> [Data for processing]
────

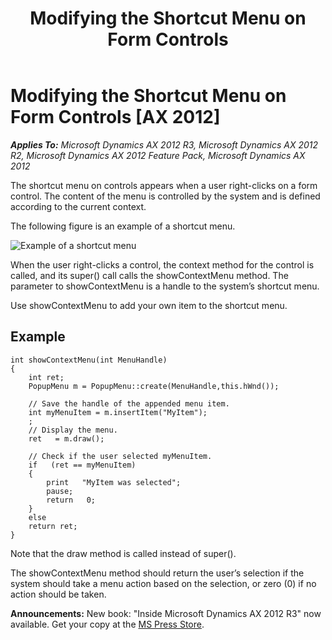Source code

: ﻿---
title: Modifying the Shortcut Menu on Form Controls
TOCTitle: Modifying the Shortcut Menu on Form Controls
ms:assetid: 786ade59-01a7-46f8-81a3-0a556bba3340
ms:mtpsurl: https://msdn.microsoft.com/en-us/library/Aa674954(v=AX.60)
ms:contentKeyID: 35246012
ms.date: 05/18/2015
mtps_version: v=AX.60
---

# Modifying the Shortcut Menu on Form Controls [AX 2012]


_**Applies To:** Microsoft Dynamics AX 2012 R3, Microsoft Dynamics AX 2012 R2, Microsoft Dynamics AX 2012 Feature Pack, Microsoft Dynamics AX 2012_

The shortcut menu on controls appears when a user right-clicks on a form control. The content of the menu is controlled by the system and is defined according to the current context.

The following figure is an example of a shortcut menu.

![Example of a shortcut menu](images/Aa674954.Axdvgus00000134(en-us,AX.60).gif "Example of a shortcut menu")

When the user right-clicks a control, the context method for the control is called, and its super() call calls the showContextMenu method. The parameter to showContextMenu is a handle to the system’s shortcut menu.

Use showContextMenu to add your own item to the shortcut menu.

## Example

    int showContextMenu(int MenuHandle)
    {
        int ret;
        PopupMenu m = PopupMenu::create(MenuHandle,this.hWnd());
     
        // Save the handle of the appended menu item.
        int myMenuItem = m.insertItem("MyItem");
        ;   
        // Display the menu.
        ret   = m.draw(); 
     
        // Check if the user selected myMenuItem.
        if   (ret == myMenuItem) 
        {
            print   "MyItem was selected";
            pause;
            return   0;
        }
        else
        return ret;
    }

Note that the draw method is called instead of super().

The showContextMenu method should return the user’s selection if the system should take a menu action based on the selection, or zero (0) if no action should be taken.

  
**Announcements:** New book: "Inside Microsoft Dynamics AX 2012 R3" now available. Get your copy at the [MS Press Store](https://www.microsoftpressstore.com/store/inside-microsoft-dynamics-ax-2012-r3-9780735685109).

────

> [Problem to work on] Some lines above hold the word "myMenuItem". Copy all of them.

> [Your response]
        int myMenuItem = m.insertItem("MyItem");
        // Check if the user selected myMenuItem.
        if   (ret == myMenuItem) 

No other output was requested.